Cracking your knuckles may be super annoying and may result in people not wanting to sit near you for a prolonged period. But it’s not going to give you early-onset arthritis, as some might have you believe.


“This old wives’ tale comes from early speculation used before there was a better understanding of what exactly happens when one cracks their knuckles,” says Scheney. “The ‘crack’ is simply the popping of bubbles in the fluid that lubricates the hands, known as synovial fluid. While this practice does not cause arthritis, it does have some negative consequences as it has been found that it can lead to reduced grip strength and swelling in the hands.”


  1. Bottled Water is better for You Than Tap

Bottled water companies may promote the health benefits of their product and conspiracy theorists will warn you of the fluoride the government adds to tap water. But the fact is that (excluding the occasional disaster like that in Flint, Michigan) tap water in most municipalities is totally healthy. “Most municipal water is quite safe, and if palatable, can be taken directly from the tap. It often contains the useful minerals, magnesium and calcium,” explains Morton Tavel, clinical professor emeritus of medicine at Indiana University School of Medicine and author of Health Tips, Myths and Tricks: A Physician’s Advice. He adds that when you take a step back, bottled water is actually far less healthy for the world than tap water.


“Plastic bottles are made from petroleum. Energy is required to manufacture the bottles and run the bottling and refrigeration machines,” says Tavel. “It also requires fuel, typically petro-diesel, to transport the bottles to the place where you buy them. These combined energy costs are the oil equivalent of about one quarter the volume of each bottle and 1000 times greater than the energy costs to pump, treat, and deliver tap water. This explains why bottled water is far more expensive and wasteful than tap water.” If you want to skip water altogether, check out this guide for staying hydrated without needing any H2O.


  1. Eating Before Bed Makes You Overweight

“There is no magic hour after which you should fast before bed,” explains Lohre. “What you want to avoid is over eating for the day and eating junk food, period—we just happen to eat more junk food in the evenings.” She suggests that if you’re feeling hungry before bed, don’t starve yourself—have a small protein-packed snack (like a protein shake) in the evenings, which could potentially increase your metabolism overall. If you’re on the go, here are some snacks you can enjoy, too.

“As long as you are on track for the day with your calories, eating something just before bed will not hamper any fat-loss goals,” she adds.

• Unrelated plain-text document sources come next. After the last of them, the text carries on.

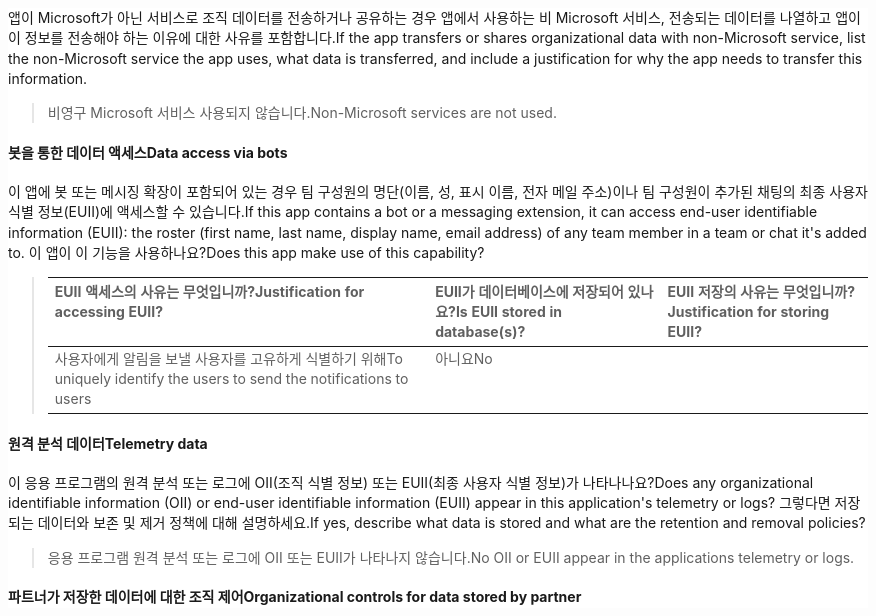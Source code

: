 <span data-ttu-id="af547-131">앱이 Microsoft가 아닌 서비스로 조직 데이터를 전송하거나 공유하는 경우 앱에서 사용하는 비 Microsoft 서비스, 전송되는 데이터를 나열하고 앱이 이 정보를 전송해야 하는 이유에 대한 사유를 포함합니다.</span><span class="sxs-lookup"><span data-stu-id="af547-131">If the app transfers or shares organizational data with non-Microsoft service, list the non-Microsoft service the app uses, what data is transferred, and include a justification for why the app needs to transfer this information.</span></span>

><span data-ttu-id="af547-132">비영구 Microsoft 서비스 사용되지 않습니다.</span><span class="sxs-lookup"><span data-stu-id="af547-132">Non-Microsoft services are not used.</span></span>

#### <a name="data-access-via-bots"></a><span data-ttu-id="af547-133">봇을 통한 데이터 액세스</span><span class="sxs-lookup"><span data-stu-id="af547-133">Data access via bots</span></span>

<span data-ttu-id="af547-134">이 앱에 봇 또는 메시징 확장이 포함되어 있는 경우 팀 구성원의 명단(이름, 성, 표시 이름, 전자 메일 주소)이나 팀 구성원이 추가된 채팅의 최종 사용자 식별 정보(EUII)에 액세스할 수 있습니다.</span><span class="sxs-lookup"><span data-stu-id="af547-134">If this app contains a bot or a messaging extension, it can access end-user identifiable information (EUII): the roster (first name, last name, display name, email address) of any team member in a team or chat it's added to.</span></span> <span data-ttu-id="af547-135">이 앱이 이 기능을 사용하나요?</span><span class="sxs-lookup"><span data-stu-id="af547-135">Does this app make use of this capability?</span></span>

>| <span data-ttu-id="af547-136">**EUII 액세스의 사유는 무엇입니까?**</span><span class="sxs-lookup"><span data-stu-id="af547-136">**Justification for accessing EUII?**</span></span>  | <span data-ttu-id="af547-137">**EUII가 데이터베이스에 저장되어 있나요?**</span><span class="sxs-lookup"><span data-stu-id="af547-137">**Is EUII stored in database(s)?**</span></span> | <span data-ttu-id="af547-138">**EUII 저장의 사유는 무엇입니까?**</span><span class="sxs-lookup"><span data-stu-id="af547-138">**Justification for storing EUII?**</span></span> |
>|:--------------------------------|:---------------------|:--------------------------|
>| <span data-ttu-id="af547-139">사용자에게 알림을 보낼 사용자를 고유하게 식별하기 위해</span><span class="sxs-lookup"><span data-stu-id="af547-139">To uniquely identify the users to send the notifications to users</span></span> | <span data-ttu-id="af547-140">아니요</span><span class="sxs-lookup"><span data-stu-id="af547-140">No</span></span> |  |



#### <a name="telemetry-data"></a><span data-ttu-id="af547-141">원격 분석 데이터</span><span class="sxs-lookup"><span data-stu-id="af547-141">Telemetry data</span></span>

<span data-ttu-id="af547-142">이 응용 프로그램의 원격 분석 또는 로그에 OII(조직 식별 정보) 또는 EUII(최종 사용자 식별 정보)가 나타나나요?</span><span class="sxs-lookup"><span data-stu-id="af547-142">Does any organizational identifiable information (OII) or end-user identifiable information (EUII) appear in this application's telemetry or logs?</span></span> <span data-ttu-id="af547-143">그렇다면 저장되는 데이터와 보존 및 제거 정책에 대해 설명하세요.</span><span class="sxs-lookup"><span data-stu-id="af547-143">If yes, describe what data is stored and what are the retention and removal policies?</span></span>

><span data-ttu-id="af547-144">응용 프로그램 원격 분석 또는 로그에 OII 또는 EUII가 나타나지 않습니다.</span><span class="sxs-lookup"><span data-stu-id="af547-144">No OII or EUII appear in the applications telemetry or logs.</span></span>

#### <a name="organizational-controls-for-data-stored-by-partner"></a><span data-ttu-id="af547-145">파트너가 저장한 데이터에 대한 조직 제어</span><span class="sxs-lookup"><span data-stu-id="af547-145">Organizational controls for data stored by partner</span></span>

  1. Crunches Give You a Six Pack

If those hours of abs exercises haven’t resulted in a defined six pack, you might want to reconsider what you are doing. “Building core strength with specific abs exercise is great, but if you maintain a layer of body fat over those abdominals, you will never see your six pack,” says Lohre. “If you really want a tight and defined core, combine strengthening exercises with a super clean nutrition plan that balances veggies, protein, complex carbs and healthy fats.”


  1. You should be Working Out at Least an Hour a Day

“Regular exercise has great health benefits, but fitting in a workout every single day is not often feasible or even recommended,” says Hershenson. “Everyone needs a rest day to let the body recover. Additionally, any activity is good activity even if it’s a 15-minute walk. Don’t cheat your body out of moving a bit because you think you don’t have enough time for a full workout.”


  1. If You Stop Weight Training, Muscles Turn to Fat

“Muscle and fat are two totally different types of tissue,” says Kennihan. “What happens many times is that when people decide to go off their weight-training programs, they start losing muscle due to inactivity (use it or lose it) and they also usually stop their healthy diet as well.”


So the bad eating habits combined with their lower metabolism (due to inactivity) and lower levels of muscle mass, give the impression that a person’s muscle is being turned into fat while in reality “what is happening is that muscle is being lost and fat is being accumulated.”